- PROBLEM REQUIREMENTS -
Up to and including the line containing "import formDataJson from", set down each line of the entries below exactly, starting from the first, and leave out the rest.
::: SUPPLIED MATERIAL
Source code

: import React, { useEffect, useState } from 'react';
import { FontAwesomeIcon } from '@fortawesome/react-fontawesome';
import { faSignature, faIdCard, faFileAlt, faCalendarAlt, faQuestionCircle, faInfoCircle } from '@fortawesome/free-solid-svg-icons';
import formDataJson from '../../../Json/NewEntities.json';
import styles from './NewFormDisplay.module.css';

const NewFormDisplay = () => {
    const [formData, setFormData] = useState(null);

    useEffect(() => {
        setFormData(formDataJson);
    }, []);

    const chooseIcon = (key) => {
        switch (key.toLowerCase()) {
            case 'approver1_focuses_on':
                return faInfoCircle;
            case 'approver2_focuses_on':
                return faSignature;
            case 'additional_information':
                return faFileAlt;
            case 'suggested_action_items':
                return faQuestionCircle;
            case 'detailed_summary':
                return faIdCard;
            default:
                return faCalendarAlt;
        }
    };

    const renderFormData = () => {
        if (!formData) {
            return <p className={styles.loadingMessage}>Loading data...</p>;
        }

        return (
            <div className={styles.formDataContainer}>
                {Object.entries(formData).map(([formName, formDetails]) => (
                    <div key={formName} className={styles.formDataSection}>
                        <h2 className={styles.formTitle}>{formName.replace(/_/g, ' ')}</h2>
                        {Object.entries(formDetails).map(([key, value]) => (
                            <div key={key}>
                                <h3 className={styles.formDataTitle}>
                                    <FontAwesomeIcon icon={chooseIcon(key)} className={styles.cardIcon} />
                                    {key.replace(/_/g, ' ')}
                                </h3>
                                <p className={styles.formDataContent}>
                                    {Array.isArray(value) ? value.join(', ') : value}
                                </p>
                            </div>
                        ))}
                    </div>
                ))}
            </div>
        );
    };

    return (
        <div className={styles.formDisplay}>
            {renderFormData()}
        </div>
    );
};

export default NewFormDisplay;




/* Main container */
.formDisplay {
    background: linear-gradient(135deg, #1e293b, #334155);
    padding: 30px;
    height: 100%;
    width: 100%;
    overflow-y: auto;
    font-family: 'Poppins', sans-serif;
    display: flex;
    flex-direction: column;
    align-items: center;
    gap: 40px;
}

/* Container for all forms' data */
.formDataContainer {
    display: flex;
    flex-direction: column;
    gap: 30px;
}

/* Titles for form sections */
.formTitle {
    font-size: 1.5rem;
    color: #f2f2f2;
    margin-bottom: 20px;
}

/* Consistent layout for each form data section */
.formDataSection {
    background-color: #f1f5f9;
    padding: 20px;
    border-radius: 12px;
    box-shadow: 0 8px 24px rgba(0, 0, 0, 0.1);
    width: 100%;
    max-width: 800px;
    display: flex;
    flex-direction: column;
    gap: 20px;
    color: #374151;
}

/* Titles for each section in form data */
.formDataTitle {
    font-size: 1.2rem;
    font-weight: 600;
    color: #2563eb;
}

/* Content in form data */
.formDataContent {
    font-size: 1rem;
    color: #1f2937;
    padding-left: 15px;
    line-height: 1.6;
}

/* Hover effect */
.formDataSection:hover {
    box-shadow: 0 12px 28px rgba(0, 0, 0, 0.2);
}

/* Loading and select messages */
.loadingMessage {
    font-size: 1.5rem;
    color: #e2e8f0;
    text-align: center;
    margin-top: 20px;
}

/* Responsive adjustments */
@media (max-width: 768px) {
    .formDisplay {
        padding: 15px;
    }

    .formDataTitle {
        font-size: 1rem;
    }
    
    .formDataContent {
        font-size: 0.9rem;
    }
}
::::::
- WORKED SOLUTION -
Source code

: import React, { useEffect, useState } from 'react';
import { FontAwesomeIcon } from '@fortawesome/react-fontawesome';
import { faSignature, faIdCard, faFileAlt, faCalendarAlt, faQuestionCircle, faInfoCircle } from '@fortawesome/free-solid-svg-icons';
import formDataJson from '../../../Json/NewEntities.json';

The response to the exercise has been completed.